C'est dans un village à la lisière de l'humanité que nous plonge ce roman. Grouillant de créatures crasses, difformes et ricanantes, aux moeurs décapantes. Humaines pourtant. Quand Siméon débarque dans l'auberge, c'est pour y découvrir une tenancière hilare, à califourchon sur un douanier agrippé à ses fesses, hilare également de se faire pressurer le nez pour en faire gicler le pus. Un temps d'avant le Biactol, ou d'après, un temps à ne pas mettre un troll dehors. On est dans le 16ème mois de la saison dite pourrie, la pluie incessante y défie le temps des saisons avant les 40 mois d'hiver à venir, où les animaux seront réquisitionnés pour servir de fourrure vivante. Un monde qui défie notre entendement. Seul Siméon l'écrivain semblerait venir de notre planète, bien qu'il soit heureux de débarquer là-dedans. Mais il faut dire qu'il fuit une cage en plein désert ensoleillé, alors la pluie lancinante elle tombe bien, il en a rêvé...

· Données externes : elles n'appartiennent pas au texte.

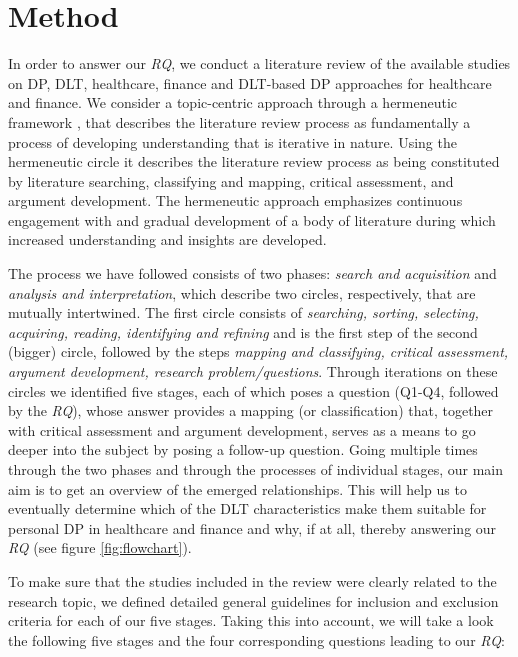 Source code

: \chapter{Method}
\label{ch:method}

In order to answer our \textit{RQ}, we conduct a literature review of the available studies on DP, DLT, healthcare, finance and DLT-based DP approaches for healthcare and finance. We consider a topic-centric \cite{topic-centric-approach} approach through a hermeneutic framework \cite{hermeneutic}, that describes the literature review process as fundamentally a process of developing understanding that is iterative in nature. Using the hermeneutic circle it describes the literature review process as being constituted by literature searching, classifying and mapping, critical assessment, and argument development. The hermeneutic approach emphasizes continuous engagement with and gradual development of a body of literature during which increased understanding and insights are developed. 

The process we have followed consists of two phases: \textit{search and acquisition} and \textit{analysis and interpretation}, which describe two circles, respectively, that are mutually intertwined. The first circle consists of \textit{searching, sorting, selecting, acquiring, reading, identifying and refining} and is the first step of the second (bigger) circle, followed by the steps \textit{mapping and classifying, critical assessment, argument development, research problem/questions}. Through iterations on these circles we identified five stages, each of which poses a question (Q1-Q4, followed by the \textit{RQ}), whose answer provides a mapping (or classification) that, together with critical assessment and argument development, serves as a means to go deeper into the subject by posing a follow-up question. Going multiple times through the two phases and through the processes of individual stages, our main aim is to get an overview of the emerged relationships. This will help us to eventually determine which of the DLT characteristics make them suitable for personal DP in healthcare and finance and why, if at all, thereby answering our \textit{RQ} (see figure \ref{fig:flowchart}).

To make sure that the studies included in the review were clearly related to the research topic, we defined detailed general guidelines for inclusion and exclusion criteria for each of our five stages. Taking this into account, we will take a look the following five stages and the four corresponding questions leading to our \textit{RQ}:\newline

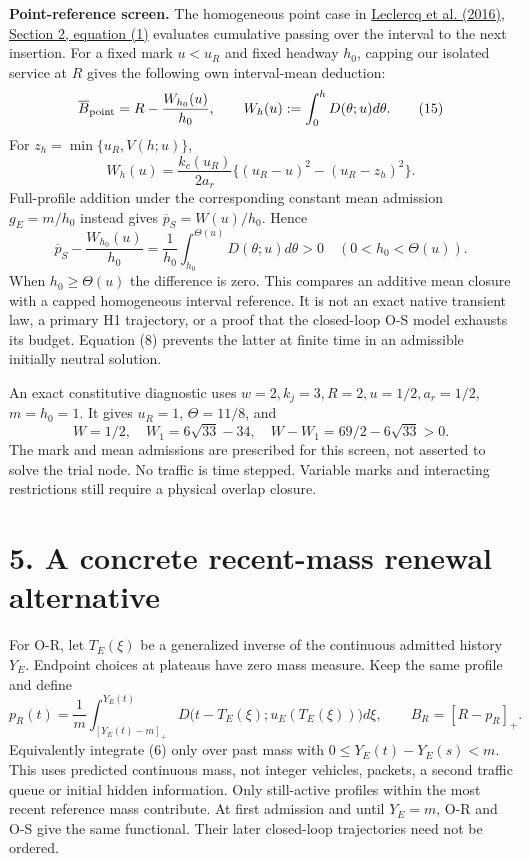 \documentclass[11pt,a4paper]{article}
\newcommand{\pos}[1]{[#1]_+}
\begin{document}
\textbf{Point-reference screen.} The homogeneous point case in
\href{https://repository.tudelft.nl/file/File_c424c1b3-7374-436b-a6a7-abdf69063aa6}{Leclercq et al. (2016), Section 2, equation (1)}
evaluates cumulative passing over the interval to the next insertion.
For a fixed mark $u<u_R$ and fixed headway $h_0$, capping our isolated
service at $R$ gives the following own interval-mean deduction:
\begin{equation}
 \overline B_{\rm point}=R-\frac{W_{h_0}(u)}{h_0},\qquad
 W_h(u):=\int_0^hD(\theta;u)d\theta. \tag{15}
\end{equation}
For $z_h=\min\{u_R,V(h;u)\}$,
\begin{equation}
 W_h(u)=\frac{k_c(u_R)}{2a_r}
       \{(u_R-u)^2-(u_R-z_h)^2\}. \tag{16}
\end{equation}
Full-profile addition under the corresponding constant mean admission
$g_E=m/h_0$ instead gives $\overline p_S=W(u)/h_0$. Hence
\begin{equation}
 \overline p_S-\frac{W_{h_0}(u)}{h_0}
   =\frac1{h_0}\int_{h_0}^{\Theta(u)}D(\theta;u)d\theta>0
 \quad(0<h_0<\Theta(u)). \tag{17}
\end{equation}
When $h_0\geq\Theta(u)$ the difference is zero. This compares an additive
mean closure with a capped homogeneous interval reference. It is not an
exact native transient law, a primary H1 trajectory, or a proof that the
closed-loop O-S model exhausts its budget. Equation (8) prevents the latter
at finite time in an admissible initially neutral solution.

An exact constitutive diagnostic uses $w=2,k_j=3,R=2,u=1/2,a_r=1/2$,
$m=h_0=1$. It gives $u_R=1$, $\Theta=11/8$, and
\begin{equation}
 W=1/2,\quad W_1=6\sqrt{33}-34,\quad
 W-W_1=69/2-6\sqrt{33}>0. \tag{18}
\end{equation}
The mark and mean admissions are prescribed for this screen, not asserted
to solve the trial node. No traffic is time stepped. Variable marks and
interacting restrictions still require a physical overlap closure.

\newpage
\section*{5. A concrete recent-mass renewal alternative}

For O-R, let $T_E(\xi)$ be a generalized inverse of the continuous
admitted history $Y_E$. Endpoint choices at plateaus have zero mass measure.
Keep the same profile and define
\begin{equation}
 p_R(t)=\frac1m\int_{\pos{Y_E(t)-m}}^{Y_E(t)}
     D\bigl(t-T_E(\xi);u_E(T_E(\xi))\bigr)d\xi,
 \qquad B_R=\pos{R-p_R}. \tag{19}
\end{equation}
Equivalently integrate (6) only over past mass with
$0\leq Y_E(t)-Y_E(s)<m$. This uses predicted continuous mass, not integer
vehicles, packets, a second traffic queue or initial hidden information.
Only still-active profiles within the most recent reference mass contribute.
At first admission and until $Y_E=m$, O-R and O-S give the same functional.
Their later closed-loop trajectories need not be ordered.
\end{document}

Ce roman aux allures de conte cruel ou fable moderne, publié en 1965, est présenté comme culte. Mystérieux et insaisissable, il est d'autant plus propice aux interprétations que son univers proche du notre est en décalage permanent. Un roman savonnette, à l'exégèse sous forme de kaléidoscope. Il parait plus sûr de parler des intentions de l'auteur, lesquelles transparaissent à travers les propos de Siméon l'écrivain (l'étranger, sorte de personnage témoin et observateur, avec son journal de bord), quand il se présente au conseil du village : «Ce que je dois écrire n'est pas beau en soi. Je puis bien vous l'avouer, ce sont des horreurs que je dois décrire, des horreurs et des souffrances surhumaines – comme par exemple la mort de ma soeur Enina- et c'est à travers cette horreur que je dois atteindre la beauté, une beauté qui purifiera le monde, qui en fera sortir le pus, mot à mot, goutte à goutte, comme d'une burette à huile. Après quoi le monde sera meilleur, et vous-mêmes serez meilleurs dans un monde plus heureux. Voilà quelle est ma science ». Si telle était aussi l'intention de Maurice Pons, le pari est réussi. Oui son (im-)monde devient beau. Sous une écriture incisive et élégante, qui rend la vision d'autant plus trouble et mystérieuse que le sujet est laid.
Un roman étonnant, à découvrir bien sûr. Et un auteur fascinant de ce que j'en ai lu, « Le passager de la nuit » lui aussi est magnifique de mystère.